Hele ki arka fondaki poh pohçu kızın sözleri ise şöyle. E tabi ben sadece kelimelere vurgu yapabilirim, sizin o andaki müzikle birlikte gaza gelişiniz veya heyecanınızı sağlayan ise arka plandaki sesin kendi. İşte o sözlerden bazıları şöyle.. her iki oyundan da karışık bir kaç tane yazdım. Ve youtube videolarını ekledim.
You have defeated an enemy : Bir düşmanı mağlup ettin ( e tabi arkada coşkulu bir sesle)
An enemy has been slained: Bir düşman katletidildi
An enemy tower was defeated: Düşman kulesi yıkıldı
Victory: Zafer
Godlike: Manyak
Your team has destroyed a Tower: Takımınız bir kuleyi yok etti
Ve daha buraya yazmadığım onlarca gaza getirici sözler. Alttaki videoda oyunun, orijinal seslerini dinleyebilirsiniz. Ancak videodaki sesler ham kayıtlar. Yani efekt ve müziklerle güçlendirilmemiş. Ama yine de ne demek istediğimi anlayacaksınız.
Bu videoda da Arena of Valor oyunundaki sesleri duyabilirsiniz.

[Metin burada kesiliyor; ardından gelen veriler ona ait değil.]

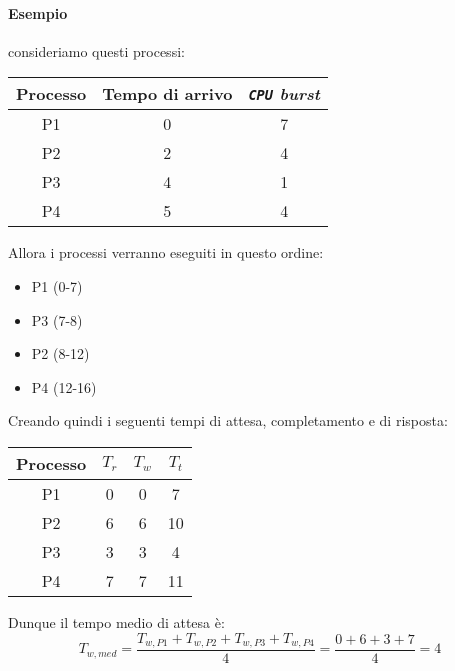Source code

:             \paragraph{Esempio} consideriamo questi processi:
            \begin{table}[H]
                \centering
                \begin{tabular}{|c|c|c|}
                    \hline
                    \textbf{Processo} & \textbf{Tempo di arrivo} & \textbf{\textit{\texttt{CPU} burst}} \\ \hline
                    P1 & 0 & 7 \\ \hline
                    P2 & 2 & 4 \\ \hline
                    P3 & 4 & 1 \\ \hline
                    P4 & 5 & 4 \\ \hline
                    \end{tabular}
            \end{table}
            Allora i processi verranno eseguiti in questo ordine:
            \begin{itemize}
                \item P1 (0-7)
                \item P3 (7-8)
                \item P2 (8-12)
                \item P4 (12-16)
            \end{itemize}
            Creando quindi i seguenti tempi di attesa, completamento e di risposta:
            \begin{table}[H]
                \centering
                \begin{tabular}{|c|c|c|c|}
                    \hline
                    \textbf{Processo} & \textbf{$T_r$} & \textbf{$T_w$} & \textbf{$T_t$} \\ \hline
                    P1 & 0 & 0 & 7 \\ \hline
                    P2 & 6 & 6 & 10 \\ \hline
                    P3 & 3 & 3 & 4 \\ \hline
                    P4 & 7 & 7 & 11 \\ \hline
                \end{tabular}
            \end{table}
            Dunque il tempo medio di attesa è:
            $$
                T_{w,med} = \frac{T_{w,P1} + T_{w,P2} + T_{w,P3} + T_{w,P4}}{4} = \frac{0 + 6 + 3 + 7}{4} = 4
            $$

Bu sesler oyundayken emin olun bir hayli gaza getirici. E tabi yukarıdaki videolar sadece çıplak sesler! Oyundayken savaş müziğiyle çok keyif verici ve gerçekten gaza getiriyor 🙂. Bu oyunları yeterince oynadıysanız yukarıdaki sesler size tanıdık gelebilir. Sanki, izlediğiniz bir filmin sahne arkasını görmüş gibi hissettiyseniz, bu oyunları bir hayli oynamışsınız demektir. Yani asıl altını çizmeye çalıştığım, taktir edilme egomuz, savaşma egomuz var da bunu oyunlarla mı bastırıyoruz acaba? Bunun için mi var yoksa oyunlar! Çok da güzel oluyor oynuyorum seve seve 🙂
Keyfimize bakıyoruz zaten. Benimkisi sadece optimist bir eleştiri. E tabi her oyun da savaş için değil elbette. Ama bir düello veya sürekli tetikte olma durumu bu oyunların hepsiyle söz konusu değil mi? Tam bir challenge! Bazı oyunların veya uygulamaların, zeka, zihin, algı, beceri, dikkat, öğrenme vs. gibi özelliklerimizi geliştirici olduğunun iddia edildiği söz konusu. E gel de antisosyal olma 🙂 Mutlaka bazılarını denemişsinizdir. Bütün bu uygulamaların hepsi, özellikle, savaşma, zafer kazanma ve takdir edilme ihtiyaçlarımıza ve egolarımıza çok da iyi geliyor. Hele ki bunu sosyal medyada paylaşmak cabası. E tabii savaştık, takdir gördük peki ya sevişmek? Nasıl tatmin olacağız?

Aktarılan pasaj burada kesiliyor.